# Rear seat belt retractor locked-help?



## fhohio1 (Sep 9, 2006)

The rear middle seat belt in our 2001 Jetta is locked. I don't see any easy way to get to it without taking the seat apart. Any suggestions, or is it likely broken, and needs to be replaced?







Thanks.


----------



## vdubtech14 (Jan 22, 2009)

*Re: Rear seat belt retractor locked-help? (fhohio1)*

i would say no. i have seen these seat belt lock up after folding the seat forwards or such. what i would try doing is folding the bottom part of the seat forward so you can access the lower securing bolt for the seat belt. undo the seat belt at the bottom and then let it roll up a little. you should be able to pull it back out after that. **note the seat has to be at the upright position to unroll.


----------



## bigtnascar (Dec 10, 2008)

*Re: Rear seat belt retractor locked-help? (vdubtech14)*

as a side note the seat back has to be latched to allow the seat belt to come out. there is a cable running from the seat belt reel to the latch that doesn't allow it to move when folded.


----------



## fhohio1 (Sep 9, 2006)

*Re: Rear seat belt retractor locked-help? (bigtnascar)*

The follow up-I finally realized that a bit of cloth was keeping the rear seat back from fully latching the seat back when put back in place.
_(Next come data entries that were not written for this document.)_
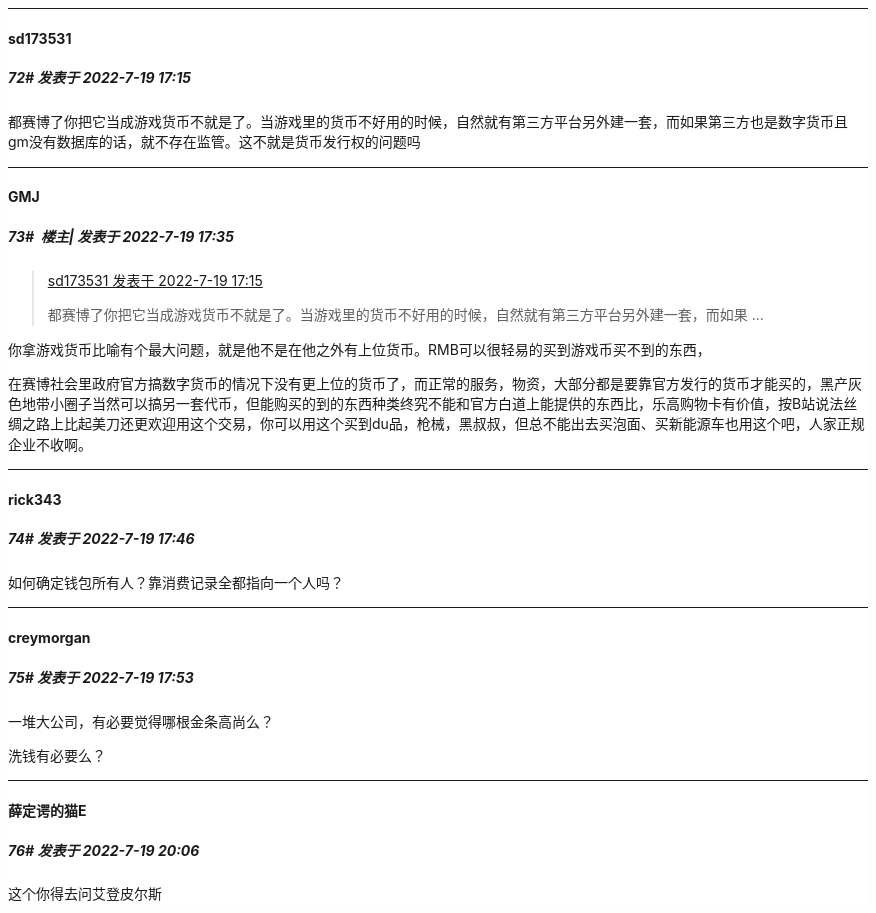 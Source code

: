 
*****

####  sd173531  
##### 72#       发表于 2022-7-19 17:15

都赛博了你把它当成游戏货币不就是了。当游戏里的货币不好用的时候，自然就有第三方平台另外建一套，而如果第三方也是数字货币且gm没有数据库的话，就不存在监管。这不就是货币发行权的问题吗



*****

####  GMJ  
##### 73#         楼主| 发表于 2022-7-19 17:35

<blockquote><a href="httphttps://bbs.saraba1st.com/2b/forum.php?mod=redirect&amp;goto=findpost&amp;pid=56710405&amp;ptid=2081934" target="_blank">sd173531 发表于 2022-7-19 17:15</a>

都赛博了你把它当成游戏货币不就是了。当游戏里的货币不好用的时候，自然就有第三方平台另外建一套，而如果 ...</blockquote>
你拿游戏货币比喻有个最大问题，就是他不是在他之外有上位货币。RMB可以很轻易的买到游戏币买不到的东西，

在赛博社会里政府官方搞数字货币的情况下没有更上位的货币了，而正常的服务，物资，大部分都是要靠官方发行的货币才能买的，黑产灰色地带小圈子当然可以搞另一套代币，但能购买的到的东西种类终究不能和官方白道上能提供的东西比，乐高购物卡有价值，按B站说法丝绸之路上比起美刀还更欢迎用这个交易，你可以用这个买到du品，枪械，黑叔叔，但总不能出去买泡面、买新能源车也用这个吧，人家正规企业不收啊。



*****

####  rick343  
##### 74#       发表于 2022-7-19 17:46

如何确定钱包所有人？靠消费记录全都指向一个人吗？



*****

####  creymorgan  
##### 75#       发表于 2022-7-19 17:53

一堆大公司，有必要觉得哪根金条高尚么？

洗钱有必要么？



*****

####  薛定谔的猫E  
##### 76#       发表于 2022-7-19 20:06

这个你得去问艾登皮尔斯

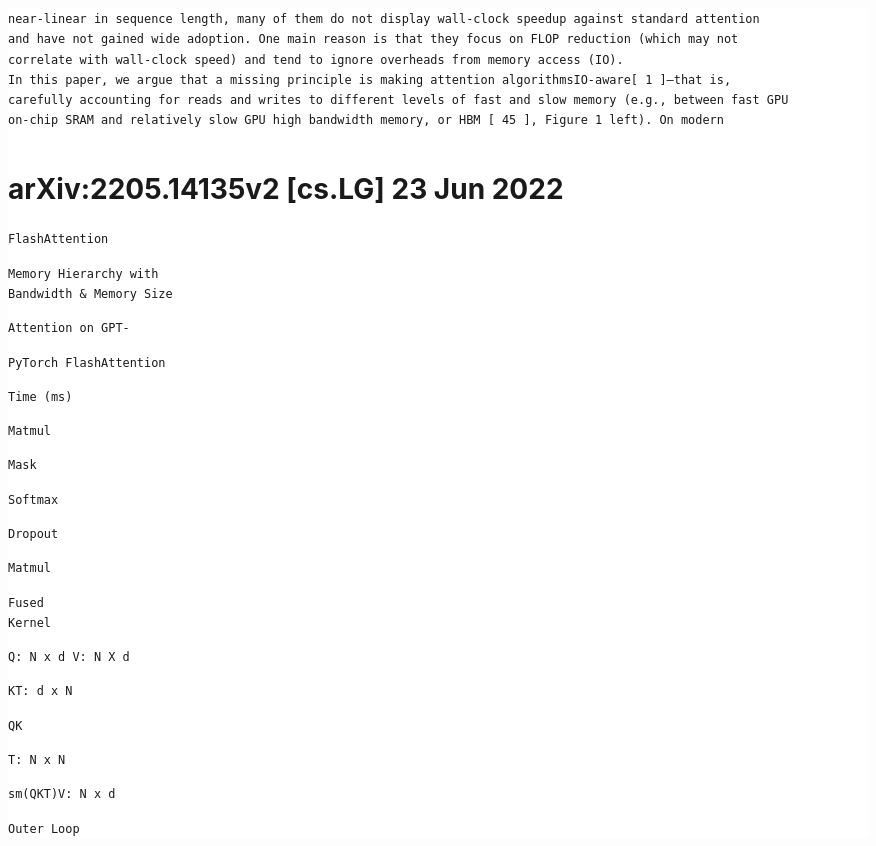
 ```
near-linear in sequence length, many of them do not display wall-clock speedup against standard attention
and have not gained wide adoption. One main reason is that they focus on FLOP reduction (which may not
correlate with wall-clock speed) and tend to ignore overheads from memory access (IO).
In this paper, we argue that a missing principle is making attention algorithmsIO-aware[ 1 ]—that is,
carefully accounting for reads and writes to different levels of fast and slow memory (e.g., between fast GPU
on-chip SRAM and relatively slow GPU high bandwidth memory, or HBM [ 45 ], Figure 1 left). On modern
```
# arXiv:2205.14135v2 [cs.LG] 23 Jun 2022


```
FlashAttention
```
```
Memory Hierarchy with
Bandwidth & Memory Size
```
```
Attention on GPT-
```
```
PyTorch FlashAttention
```
```
Time (ms)
```
```
Matmul
```
```
Mask
```
```
Softmax
```
```
Dropout
```
```
Matmul
```
```
Fused
Kernel
```
```
Q: N x d V: N X d
```
```
KT: d x N
```
```
QK
```
```
T: N x N
```
```
sm(QKT)V: N x d
```
```
Outer Loop
```
```
```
Once I moved that bit of cloth out of the way, the seat back latched fully into place, and the seatbelt immediately unlocked. 
Thanks for all of the suggestions with this.


----------



## seattle111 (Jul 17, 2008)

*Re: Rear seat belt retractor locked-help? (fhohio1)*

I just noticed my reaR CENTER BELT IS SOO TIGHT AGAINST THE SEAT i CANT EVEN GET MY FINGERS BEHIND IT. (damn caps lock!) 
I will try to fully latch this otherwise I think its totally screwed.


----------